Authors: Soma Chatterjee; Kamal Sarkar
Addresses: Computer Science and Engineering Department, Jadavpur University, Kolkata – 700 032, India ' Computer Science and Engineering Department, Jadavpur University, Kolkata – 700 032, India
Abstract: Name transliteration plays an important role in developing automatic machine translation and cross lingual information retrieval system because these systems cannot directly translate out-of-vocabulary (OOV) words. In this article, a SVM-based name transliteration approach has been presented.
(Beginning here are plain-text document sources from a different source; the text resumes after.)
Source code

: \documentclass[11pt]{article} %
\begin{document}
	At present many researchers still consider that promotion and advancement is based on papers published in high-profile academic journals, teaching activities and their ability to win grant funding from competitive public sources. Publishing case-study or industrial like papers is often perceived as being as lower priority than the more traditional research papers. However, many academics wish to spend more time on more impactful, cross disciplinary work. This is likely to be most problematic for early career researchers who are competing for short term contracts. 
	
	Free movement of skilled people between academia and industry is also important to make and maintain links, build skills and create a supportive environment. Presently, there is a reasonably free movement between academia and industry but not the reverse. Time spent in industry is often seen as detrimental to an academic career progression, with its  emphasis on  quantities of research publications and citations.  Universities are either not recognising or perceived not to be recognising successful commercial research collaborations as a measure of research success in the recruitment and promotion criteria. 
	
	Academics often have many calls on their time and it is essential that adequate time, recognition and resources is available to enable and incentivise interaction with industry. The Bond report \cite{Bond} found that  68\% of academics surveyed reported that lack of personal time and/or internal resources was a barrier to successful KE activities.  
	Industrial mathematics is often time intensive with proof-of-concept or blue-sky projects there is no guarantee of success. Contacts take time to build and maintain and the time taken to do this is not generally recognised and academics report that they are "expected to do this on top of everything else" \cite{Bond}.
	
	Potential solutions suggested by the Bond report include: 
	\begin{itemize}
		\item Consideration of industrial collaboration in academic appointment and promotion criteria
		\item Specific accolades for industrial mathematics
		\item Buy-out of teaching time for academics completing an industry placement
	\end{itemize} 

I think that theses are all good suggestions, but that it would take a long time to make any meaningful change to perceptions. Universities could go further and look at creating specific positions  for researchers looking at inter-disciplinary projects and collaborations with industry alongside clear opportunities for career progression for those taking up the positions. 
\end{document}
This approach considers transliteration task as a multi-class problem of pattern classification, where the input is a source transliteration unit (chunks of source grapheme) and the classes are the distinct transliteration units (chunks of target grapheme) in the target language. A study on using hidden Markov model (HMM) for solving machine transliteration problem viewed as a sequence learning problem has also been presented in this paper. Bengali-to-English forward and backward name transliteration have been considered in this study. Our proposed methods have been compared with some existing transliteration method that uses a modified version of joint-source channel model. After the systems have been evaluated, the obtained results show that our proposed SVM-based model gives the best results among the others. Our experiments also reveal that the performance of HMM-based system is comparable with the SVM-based system.
Keywords: name transliteration; support vector machines; hidden Markov model; HMM; modified joint-source channel model; machine transliteration; machine translation.
International Journal of Advanced Intelligence Paradigms, 2021 Vol.19 No.1, pp.3 - 27
Received: 23 Aug 2017
Accepted: 20 Dec 2017
Published online: 28 Apr 2021 *